Since entering into this industry of online marketing, I see a lot of shortcut methods and honourable methods. I guess in other words, the black hat and white hat tactics respectively.
Every industry is the same, there are always people that get uncomfortable with putting in more work, but at the same time want the great results. I really enjoyed your article because it emphasis’ keeping content authentic and not just aiming to make money.
I mean, it would be MUCH easier to just update your cover and start getting sales again, but the RIGHT thing to do is to update your content, which will take far more work.
It’s nice to see a like-minded person! Once again, great post, and reminder to keep things at the highest quality.


Jay Gumbs

You’re right. It’s deceptive to remove the dates. I look for dates when I read blogs because I want to know how current the information is otherwise I might just search for another result. Especially if it’s a review because the product might have changed since the review was made and you have no way of knowing that unless the blog post shows the date.

I know that some premium themes let you choose in the settings if you want to leave or remove the date and people might want to choose to remove the date to customize their blog in a way that it’s different from other blogs but they really don’t know the ramifications of doing so.

On the other hand though, if you’re building a database type of site (like for example, one that has posts for say tv theme songs) then you don’t really need the date.


Hey Jay, thanks for your comment. I think most people look for dates when they are browsing on the web. In these times, with all the fake stories and misinformation, the date is a crucial starting point for information.

I’d agree on the database-type sites. But even here, webmasters of these sites are likely to find posts that may need dates. I can’t come up with an example for TV theme songs. But, suppose an author of fiction who was blogging to teach about her craft and help others publish a fiction book. On the surface, teaching about fiction isn’t going to change all that much and may not require publishing with dates. However, once you get into the marketing aspects of books, that would certainly require dates because that is not evergreen at all.

Best Regards,



Hey Wilson, thanks for your comment and your kind words. I just think there is too much risk in engaging in the practice. The bigger problem is that the “gurus” are doing it too so everyone thinks this makes it okay to do. It’s not. If I read something that doesn’t have a date and deals with a topic that requires one, I am onto the next website.

I know techniques on how to find the date, too (View HTML source, look for the dates of comments, etc.) However, I won’t even bother to use them because of the perception that the particular blogger is hiding something from readers.

Best Regards,


Sukumar Thingom

Hiding dates from posts are certainly deceptive. But I think I can understand why people edit the post dates – it’s to make a content look fresh. However, changing only the dates without editing the article (by adding new information) is silly. If the purpose of the whole exercise is to make a post look fresh, then why not make it really fresh by adding updated information there. If the content is something on internet marketing or SEO, I think it would relevant when it’s new since the field keeps on changing and things get obsolete fast. My only concern would be the comments from readers on the post. We might need to edit the dates in the articles.

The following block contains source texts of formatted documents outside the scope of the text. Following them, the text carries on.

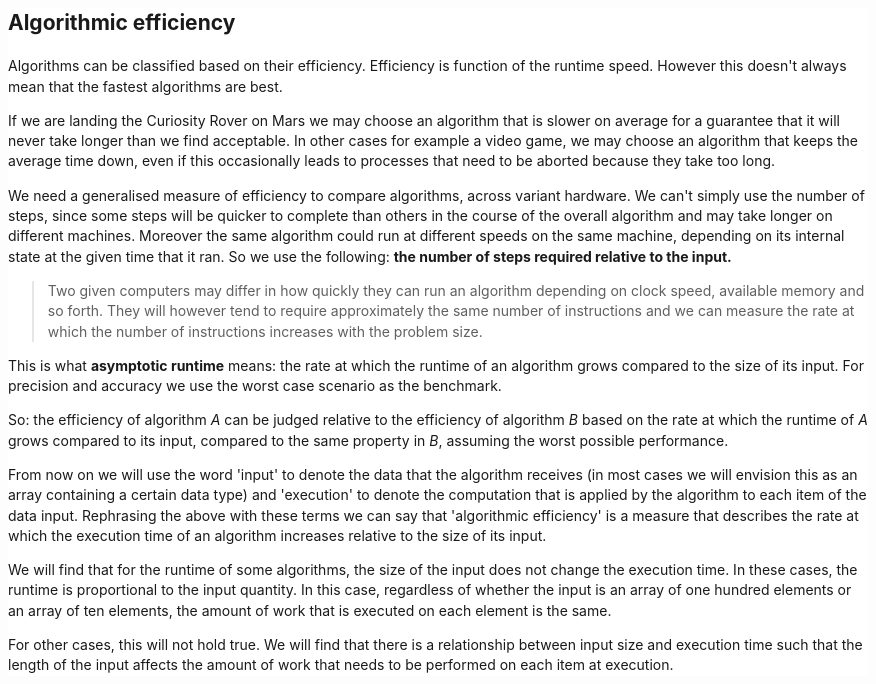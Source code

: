 ## Algorithmic efficiency

Algorithms can be classified based on their efficiency. Efficiency is function
of the runtime speed. However this doesn't always mean that the fastest
algorithms are best.

If we are landing the Curiosity Rover on Mars we may choose an algorithm that is
slower on average for a guarantee that it will never take longer than we find
acceptable. In other cases for example a video game, we may choose an algorithm
that keeps the average time down, even if this occasionally leads to processes
that need to be aborted because they take too long.

We need a generalised measure of efficiency to compare algorithms, across
variant hardware. We can't simply use the number of steps, since some steps will
be quicker to complete than others in the course of the overall algorithm and
may take longer on different machines. Moreover the same algorithm could run at
different speeds on the same machine, depending on its internal state at the
given time that it ran. So we use the following: **the number of steps required
relative to the input.**

> Two given computers may differ in how quickly they can run an algorithm
> depending on clock speed, available memory and so forth. They will however
> tend to require approximately the same number of instructions and we can
> measure the rate at which the number of instructions increases with the
> problem size.

This is what **asymptotic runtime** means: the rate at which the runtime of an
algorithm grows compared to the size of its input. For precision and accuracy we
use the worst case scenario as the benchmark.

So: the efficiency of algorithm _A_ can be judged relative to the efficiency of
algorithm _B_ based on the rate at which the runtime of _A_ grows compared to
its input, compared to the same property in _B_, assuming the worst possible
performance.

From now on we will use the word 'input' to denote the data that the algorithm
receives (in most cases we will envision this as an array containing a certain
data type) and 'execution' to denote the computation that is applied by the
algorithm to each item of the data input. Rephrasing the above with these terms
we can say that 'algorithmic efficiency' is a measure that describes the rate at
which the execution time of an algorithm increases relative to the size of its
input.

We will find that for the runtime of some algorithms, the size of the input does
not change the execution time. In these cases, the runtime is proportional to
the input quantity. In this case, regardless of whether the input is an array of
one hundred elements or an array of ten elements, the amount of work that is
executed on each element is the same.

For other cases, this will not hold true. We will find that there is a
relationship between input size and execution time such that the length of the
input affects the amount of work that needs to be performed on each item at
execution.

Otherwise, it would look odd if a comment is given on a date earlier than the date on which the article was supposedly written!


Hey Sukumar, thanks for your comment. Mostly, you reinforced much of what I wrote about. Best Regards, Jim

Dr. Doug

I understand that information gets stale twice as fast as it used to a decade ago. The internet has put the most relevant information at our fingertips and its pure deception to mess with that. If I read a review article or a piece on software, I need to know that the information is current since I’ll spend money based on that info.


Hey Doug,
Thanks for your comment. I agree that you need to know the currency of information on the internet. That is an important component in the information age.